Danny Kahneman: From p values to Nobel Prize

You meet a red-headed person who is a bit short-tempered then, later, another who is similarly touchy. You start to believe that red hair signals ‘watch out’. Really? You are leaping to a conclusion from an extremely small sample! But humans seem to have a strong tendency to draw conclusions from small samples–we tend to believe that even a tiny sample is likely to closely resemble the population it came from.

This ‘law’–actually a fallacy–was described in the classic 1971 article by Amos Tversky and Daniel Kahneman. This article presented evidence that even research psychologists trained in mathematics and statistics often tend to severely underestimate the extent of sampling variabiity.

A related finding was that they tend to greatly overestimate how close the result of a replication experiment is likely to be to the original experiment. Sound familiar? Decades later, the dance of the p values and significance roulette convey versions of the same message–especially in relation to p values. Replicate, and the results may well be surprisingly different, alas–especially if p values are involved.

I mention this because I’ve just finished reading The Undoing Project: A Friendship That Changed Our Minds, by Michael Lewis. You may know some of Lewis’s earlier books, perhaps Moneyball, The Big Short, or Flashboys.

In Undoing, Lewis tells the story of Amos Tversky and Danny Kahneman, two brilliant minds and two very different people. They talked and laughed for days and days and decades, dreamed up novel experiments, and identified all sorts of strange ways that people reason and make decisions. They also fought for Israel in several wars, their most important contributions coming from their psychological insights.

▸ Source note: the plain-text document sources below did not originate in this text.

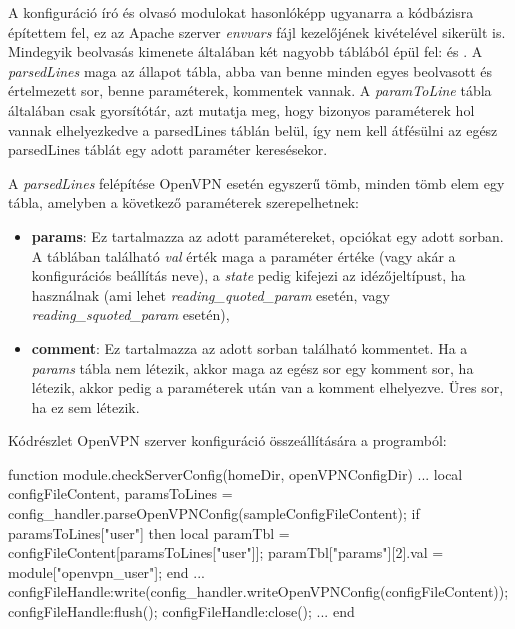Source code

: A konfiguráció író és olvasó modulokat hasonlóképp ugyanarra a kódbázisra építettem fel, ez az Apache szerver \textit{envvars} fájl kezelőjének kivételével sikerült is. Mindegyik beolvasás kimenete általában két nagyobb táblából épül fel: \textit{} és \textit{}.
A \textit{parsedLines} maga az állapot tábla, abba van benne minden egyes beolvasott és értelmezett sor, benne paraméterek, kommentek vannak. A \textit{paramToLine} tábla általában csak gyorsítótár, azt mutatja meg, hogy bizonyos paraméterek hol vannak elhelyezkedve a parsedLines táblán belül, így nem kell átfésülni az egész parsedLines táblát egy adott paraméter keresésekor.

A \textit{parsedLines} felépítése OpenVPN esetén egyszerű tömb, minden tömb elem egy tábla, amelyben a következő paraméterek szerepelhetnek:

\begin{itemize}
    \item \textbf{params}: Ez tartalmazza az adott paramétereket, opciókat egy adott sorban. A táblában található \textit{val} érték maga a paraméter értéke (vagy akár a konfigurációs beállítás neve), a \textit{state} pedig kifejezi az idézőjeltípust, ha használnak (ami lehet \textit{reading\_quoted\_param}  esetén, vagy \textit{reading\_squoted\_param}  esetén),
    \item \textbf{comment}: Ez tartalmazza az adott sorban található kommentet. Ha a \textit{params} tábla nem létezik, akkor maga az egész sor egy komment sor, ha létezik, akkor pedig a paraméterek után van a komment elhelyezve. Üres sor, ha ez sem létezik.
\end{itemize}

Kódrészlet OpenVPN szerver konfiguráció összeállítására a programból:

\begin{lua}
function module.checkServerConfig(homeDir, openVPNConfigDir)
...
    local configFileContent, paramsToLines = config_handler.parseOpenVPNConfig(sampleConfigFileContent);
    if paramsToLines["user"] then
        local paramTbl = configFileContent[paramsToLines["user"]];
        paramTbl["params"][2].val = module["openvpn_user"];
    end
...
    configFileHandle:write(config_handler.writeOpenVPNConfig(configFileContent));
    configFileHandle:flush();
    configFileHandle:close();
...
end
\end{lua}
\pagebreak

It’s a gripping tale, well told, and an insight into one highly successful way to do creative and collaborative science. After the law of small numbers came behavioral economics and in 2002, sadly after Tversky’s death, the Nobel Prize in economics.

In ITNS (pp 359-360) we discuss the example of the flying instructor who gave praise for a smooth landing by a trainee pilot, and harsh words for a rough landing. Regression to the mean can explain what the instructor observed: after praise, most often a less good landing, but after harsh words quite likely a better landing. Lewis explained that this example came straight from Kahneman’s observation of pilot training in the Israeli air force in the early days. Kahneman’s insight that regression to the mean could account for the puzzling observations led to changes in the way pilots were trained.

Lewis’s book could use some editing, and you can easily skip Chapter 1, but even so it’s a great read. You can get a flavor from this article in The New Yorker by Cass Sunstein and Richard Thaler–which is definitely worth a look.

Enjoy…
Geoff

P.S. Personal note. Kahneman is married to Anne Treisman, herself a distinguished psychologist, who was my doctoral advisor in Experimental Psychology at Oxford.

Lewis, M. (2016). The undoing project. A friendship that changed our minds. W. W. Norton. ISBN 978-0-393-25459-4
Tversky, A., & Kahneman, D. (1971). Belief in the law of small numbers. Psychological Bulletin, 76, 105-110.